▶ [Stored records]
^^^^^^^^^^^^^^^^
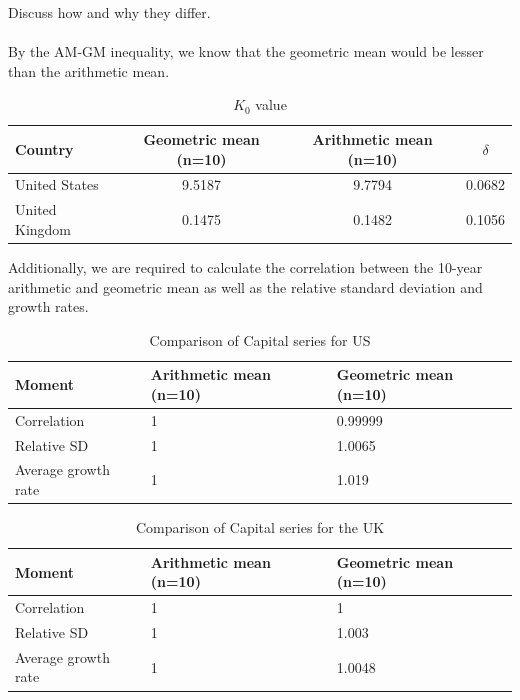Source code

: \documentclass[12pt]{article}
\theoremstyle{mytheoremstyle}
\theoremstyle{mytheoremstyle}
\theoremstyle{myproblemstyle}
\begin{document}
Discuss how and why they differ.
\\ \\
By the AM-GM inequality, we know that the geometric mean would be lesser than the arithmetic mean.

\begin{table}[htbp]
    \centering
    \caption{$K_0$ value }
    \label{tab:table-1}
    \begin{tabular}{@{}lccc@{}}
    \toprule
    Country & Geometric mean (n=10) & Arithmetic mean (n=10) & $\delta$ \\ \midrule
    United States & 9.5187 & 9.7794 & 0.0682 \\
    United Kingdom & 0.1475 & 0.1482 & 0.1056 \\ \bottomrule
    \end{tabular}
    \end{table}

Additionally, we are required to calculate the correlation between the 10-year arithmetic and geometric mean as well as the relative standard deviation and growth rates. 

\begin{table}[htbp]
    \centering
    \caption{Comparison of Capital series for US}
    \label{tab:US_K}
    \begin{tabular}{@{}lll@{}}
    \toprule
    Moment & Arithmetic mean (n=10) & Geometric mean (n=10) \\ \midrule
    Correlation & 1 & 0.99999 \\
    Relative SD & 1 & 1.0065 \\
    Average growth rate & 1 & 1.019 \\ \bottomrule
    \end{tabular}
    \end{table}

\begin{table}[htbp]
    \centering
    \caption{Comparison of Capital series for the UK}
    \label{tab:UK_K}
    \begin{tabular}{@{}lll@{}}
    \toprule
    Moment & Arithmetic mean (n=10) & Geometric mean (n=10) \\ \midrule
    Correlation & 1 & 1 \\
    Relative SD & 1 & 1.003 \\
    Average growth rate & 1 & 1.0048 \\ \bottomrule
    \end{tabular}
    \end{table}
\end{document}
^^^^^^^^^^^^^^^^
▶ [EXERCISE INSTRUCTIONS] Would you copy out exactly the lines from the one holding "Relative SD & 1 & 1.003 \\" through the end of the entries above, both ends included?

▶ [RESULT BELOW]
    Relative SD & 1 & 1.003 \\
    Average growth rate & 1 & 1.0048 \\ \bottomrule
    \end{tabular}
    \end{table}
\end{document}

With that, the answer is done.